A DataWorks workspace is created. For more information, see Create a workspace.
Usage notes
The following table describes key topics for developing tasks.
Category | Description |
When you develop MaxCompute tasks in DataWorks, fees are incurred for both DataWorks and other related services. | |
Before you develop MaxCompute tasks in DataWorks, you must purchase the required DataWorks edition and resource groups for your business needs and associate the MaxCompute data source. | |
DataWorks provides product-level and module-level permission management, and supports visual permission requests and approvals for MaxCompute data sources. | |
Data Integration in DataWorks allows you to read data from and write data to MaxCompute. It supports various data synchronization scenarios, including batch synchronization, real-time synchronization, and full and incremental synchronization. | |
DataWorks provides the Data Modeling service to structure and manage large amounts of complex, disorganized data. It also provides the DataStudio feature to develop scheduling tasks. DataStudio works with Operation Center to monitor and maintain these tasks. | |
DataWorks provides metadata management and data governance capabilities for MaxCompute. | |
DataAnalysis in DataWorks provides data analysis and service sharing capabilities for MaxCompute. | |
DataWorks provides open capabilities that let you quickly integrate various application systems. This facilitates development process control, data governance, and O&M, and helps you quickly respond to business status changes from integrated systems. |
Billing
DataWorks DataStudio and Operation Center let you periodically schedule MaxCompute data synchronization and data processing tasks. Using these features incurs fees for DataWorks and other related services, as described in the following sections.
1. DataWorks charges
These charges appear on your DataWorks bill. For more information about DataWorks billing, see Billable items of DataWorks.
Charge | Description |
DataWorks edition fee | Before you can develop tasks, you must activate DataWorks. If you activate DataWorks Standard Edition, Professional Edition, or Enterprise Edition, you must pay the fee for the selected edition. |
Scheduling resource fee | After you develop a task, it requires scheduling resources to run on a schedule. You can use a serverless resource group (recommended) or an old-version exclusive resource group and pay the corresponding fees. Note A serverless resource group can be used for both task scheduling and data synchronization. |
Synchronization resource fee | When you run data synchronization tasks, you need data synchronization resources in addition to scheduling resources. You can use a serverless resource group (recommended) or an old-version exclusive resource group for data integration and pay the corresponding fees. |
No scheduling fees are charged for tasks that are run using the Run or Run with Parameters feature on the DataStudio page.
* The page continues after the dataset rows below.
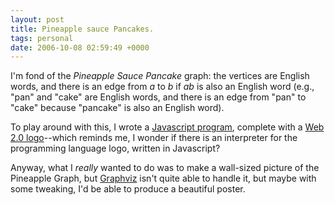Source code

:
```yaml
---
layout: post
title: Pineapple sauce Pancakes.
tags: personal
date: 2006-10-08 02:59:49 +0000
---
```


I'm fond of the *Pineapple Sauce Pancake* graph: the vertices are English words, and there is an edge from $a$ to $b$ if $ab$ is also an English word (e.g., "pan" and "cake" are English words, and there is an edge from "pan" to "cake" because "pancake" is also an English word).

To play around with this, I wrote a [Javascript program](http://math.uchicago.edu/~fowler/pineapple/), complete with a [Web 2.0 logo](http://msig.info/web2.php)--which reminds me, I wonder if there is an interpreter for the programming language logo, written in Javascript?

Anyway, what I *really* wanted to do was to make a wall-sized picture of the Pineapple Graph, but [Graphviz](http://www.graphviz.org/) isn't quite able to handle it, but maybe with some tweaking, I'd be able to produce a beautiful poster.

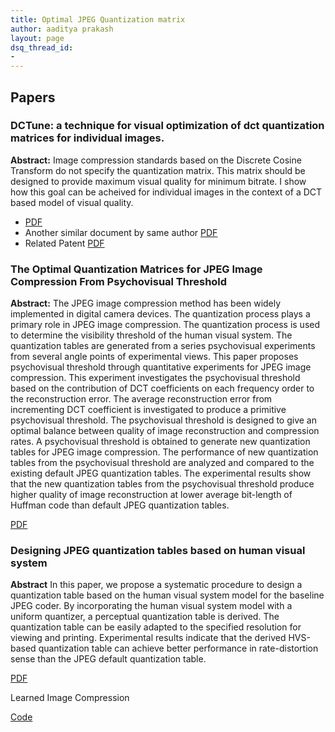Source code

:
 ```yaml
---
title: Optimal JPEG Quantization matrix
author: aaditya prakash
layout: page
dsq_thread_id:
- 
---
```

## Papers

### DCTune: a technique for visual optimization of dct quantization matrices for individual images.

**Abstract:**
Image compression standards based on the Discrete Cosine Transform do not specify the quantization matrix. This matrix should be designed to provide maximum visual quality for minimum bitrate. I show how this goal can be acheived for individual images in the context of a DCT based model of visual quality.

* [PDF](http://citeseerx.ist.psu.edu/viewdoc/download?doi=10.1.1.77.4245&rep=rep1&type=pdf)
* Another similar document by same author [PDF](https://pdfs.semanticscholar.org/eafd/84335561c176944b85c1d3bd7f353aa1a898.pdf)
* Related Patent [PDF](https://ntrs.nasa.gov/archive/nasa/casi.ntrs.nasa.gov/19960000707.pdf)

### The Optimal Quantization Matrices for JPEG Image Compression From Psychovisual Threshold

**Abstract:**
The JPEG image compression method has been widely implemented in digital camera devices. The quantization process plays a primary role in JPEG image compression. The quantization process is used to determine the visibility threshold of the human visual system. The quantization tables are generated from a series psychovisual experiments from several angle points of experimental views. This paper proposes psychovisual threshold through quantitative experiments for JPEG image compression. This experiment investigates the psychovisual threshold based on the contribution of DCT coefficients on each frequency order to the reconstruction error. The average reconstruction error from incrementing DCT coefficient is investigated to produce a primitive psychovisual threshold. The psychovisual threshold is designed to give an optimal balance between quality of image reconstruction and compression rates. A psychovisual threshold is obtained to generate new quantization tables for JPEG image compression. The performance of new quantization tables from the psychovisual threshold are analyzed and compared to the existing default JPEG quantization tables. The experimental results show that the new quantization tables from the psychovisual threshold produce higher quality of image reconstruction at lower average bit-length of Huffman code than default JPEG quantization tables.

[PDF](http://www.jatit.org/volumes/Vol70No3/24Vol70No3.pdf)

### Designing JPEG quantization tables based on human visual system

**Abstract**
In this paper, we propose a systematic procedure to design a quantization table based on the human visual system model for the baseline JPEG coder. By incorporating the human visual system model with a uniform quantizer, a perceptual quantization table is derived. The quantization table can be easily adapted to the specified resolution for viewing and printing. Experimental results indicate that the derived HVS-based quantization table can achieve better performance in rate-distortion sense than the JPEG default quantization table.

[PDF](http://ieeexplore.ieee.org/document/822921/)

Learned Image Compression

[Code](https://github.com/Justin-Tan/generative-compression "Generative Compression")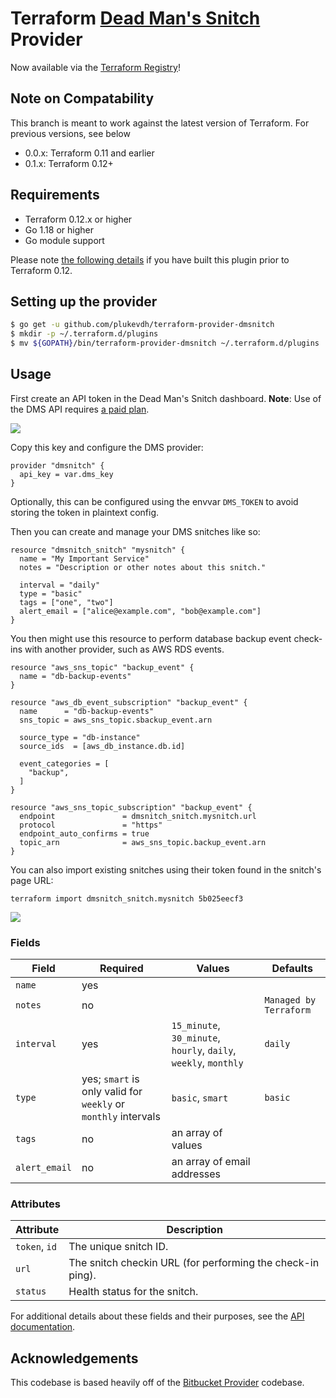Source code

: # Terraform [Dead Man's Snitch](https://deadmanssnitch.com/) Provider

Now available via the [Terraform Registry](https://registry.terraform.io/providers/plukevdh/dmsnitch/latest)!

## Note on Compatability

This branch is meant to work against the latest version of Terraform. For previous versions, see below

- 0.0.x: Terraform 0.11 and earlier
- 0.1.x: Terraform 0.12+

## Requirements

- Terraform 0.12.x or higher
- Go 1.18 or higher
- Go module support

Please note [the following details](https://www.terraform.io/docs/extend/terraform-0.12-compatibility.html) if you have built this plugin prior to Terraform 0.12.

## Setting up the provider

```sh
$ go get -u github.com/plukevdh/terraform-provider-dmsnitch
$ mkdir -p ~/.terraform.d/plugins
$ mv ${GOPATH}/bin/terraform-provider-dmsnitch ~/.terraform.d/plugins
```

## Usage

First create an API token in the Dead Man's Snitch dashboard. **Note**: Use of the DMS API requires [a paid plan](https://deadmanssnitch.com/plans).

![](http://img.plukevdh.me/0M2i1K2n2T1a/Image%2525202018-08-07%252520at%2525203.45.04%252520PM.png)

Copy this key and configure the DMS provider:

```hcl
provider "dmsnitch" {
  api_key = var.dms_key
}
```

Optionally, this can be configured using the envvar `DMS_TOKEN` to avoid storing the token in plaintext config.

Then you can create and manage your DMS snitches like so:

```hcl
resource "dmsnitch_snitch" "mysnitch" {
  name = "My Important Service"
  notes = "Description or other notes about this snitch."

  interval = "daily"
  type = "basic"
  tags = ["one", "two"]
  alert_email = ["alice@example.com", "bob@example.com"]
}
```

You then might use this resource to perform database backup event check-ins with another provider, such as AWS RDS events.

```hcl
resource "aws_sns_topic" "backup_event" {
  name = "db-backup-events"
}

resource "aws_db_event_subscription" "backup_event" {
  name      = "db-backup-events"
  sns_topic = aws_sns_topic.sbackup_event.arn

  source_type = "db-instance"
  source_ids  = [aws_db_instance.db.id]

  event_categories = [
    "backup",
  ]
}

resource "aws_sns_topic_subscription" "backup_event" {
  endpoint               = dmsnitch_snitch.mysnitch.url
  protocol               = "https"
  endpoint_auto_confirms = true
  topic_arn              = aws_sns_topic.backup_event.arn
}
```

You can also import existing snitches using their token found in the snitch's page URL:

`terraform import dmsnitch_snitch.mysnitch 5b025eecf3`

![](http://img.plukevdh.me/1X2N462b0J3a/%255B5a117e75fd66875d1a7c61c65ceaaae3%255D_Image%2525202018-08-07%252520at%2525204.27.59%252520PM.png)

### Fields

| Field         | Required                                                       | Values                                                           | Defaults               |
| ------------- | -------------------------------------------------------------- | ---------------------------------------------------------------- | ---------------------- |
| `name`        | yes                                                            |                                                                  |                        |
| `notes`       | no                                                             |                                                                  | `Managed by Terraform` |
| `interval`    | yes                                                            | `15_minute`, `30_minute`, `hourly`, `daily`, `weekly`, `monthly` | `daily`                |
| `type`        | yes; `smart` is only valid for `weekly` or `monthly` intervals | `basic`, `smart`                                                 | `basic`                |
| `tags`        | no                                                             | an array of values                                               |                        |
| `alert_email` | no                                                             | an array of email addresses                                      |                        |

### Attributes

| Attribute     | Description                                                |
| ------------- | ---------------------------------------------------------- |
| `token`, `id` | The unique snitch ID.                                      |
| `url`         | The snitch checkin URL (for performing the check-in ping). |
| `status`      | Health status for the snitch.                              |

For additional details about these fields and their purposes, see the [API documentation](https://deadmanssnitch.com/docs/api/v1).

## Acknowledgements

This codebase is based heavily off of the [Bitbucket Provider](https://github.com/terraform-providers/terraform-provider-bitbucket) codebase.
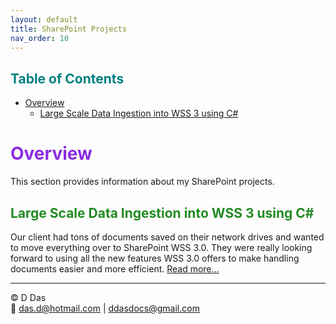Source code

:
 ```yaml
---
layout: default
title: SharePoint Projects
nav_order: 10
---
```


## <span style="color: Teal;">Table of Contents</span>
- [Overview](#overview)
  - [Large Scale Data Ingestion into WSS 3 using C#](#large-scale-data-ingestion-into-wss-3-using-c)


# <span style="color: BlueViolet;">Overview</span>

This section provides information about my SharePoint projects.

## <span style="color: ForestGreen;">Large Scale Data Ingestion into WSS 3 using C#</span>

Our client had tons of documents saved on their network drives and wanted to move everything over to SharePoint WSS 3.0. They were really looking forward to using all the new features WSS 3.0 offers to make handling documents easier and more efficient. [Read more...](articles/SharePoint/WSS3DocumentUpload.html)


---

© D Das  
📧 [das.d@hotmail.com](mailto:das.d@hotmail.com) | [ddasdocs@gmail.com](mailto:ddasdocs@gmail.com)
No scheduling fees are charged for tasks that fail to run or are run as dry runs.
For information about how DataWorks dispatches scheduling tasks to help you better understand the billing details, see How DataWorks dispatches scheduling tasks.
2. Non-DataWorks-related fees
These charges do not appear on your DataWorks bill. You may incur the following charges when you develop and run tasks.
The fees for other services are determined by the billing rules of those services. For more information, see the billing documentation for each service. For example, for information about MaxCompute billing, see Billable items of MaxCompute.
Fee | Description |
Database fees | Database fees may be incurred when you read data from or write data to upstream and downstream databases during data synchronization. |
Computing and storage fees | When you run a task on a compute engine, computing and storage fees may be incurred for the compute engine. For example, if you run a MaxCompute SQL task to create a table and write data to it, computing and storage fees may be incurred for MaxCompute. |
Network service fees | Network service fees may be incurred when you establish network connections between DataWorks and other related services. For example, using services such as Express Connect, Internet Shared Bandwidth, or Elastic IP Address (EIP) to establish network connections incurs fees from the corresponding services. |
Environment preparation
1. Resource preparation
DataWorks provides Standard, Professional, and Enterprise feature-rich editions, and also provides tenant-specific serverless resource groups. Select an edition and a resource group type that meets your business needs.
Category | Description | Related documentation |
Edition selection | DataWorks Basic Edition can meet the basic requirements for data migration to the cloud, data development, scheduled production, and simple data governance in MaxCompute development. If you require professional data governance and data security solutions, you can select Standard, Professional, or Enterprise Edition. | |
Resource group selection |
|
2. Development environment preparation
You must create a MaxCompute project as a data source of a DataWorks workspace and associate it with DataStudio before you can start development. You can also manage workspace members to collaborate on development.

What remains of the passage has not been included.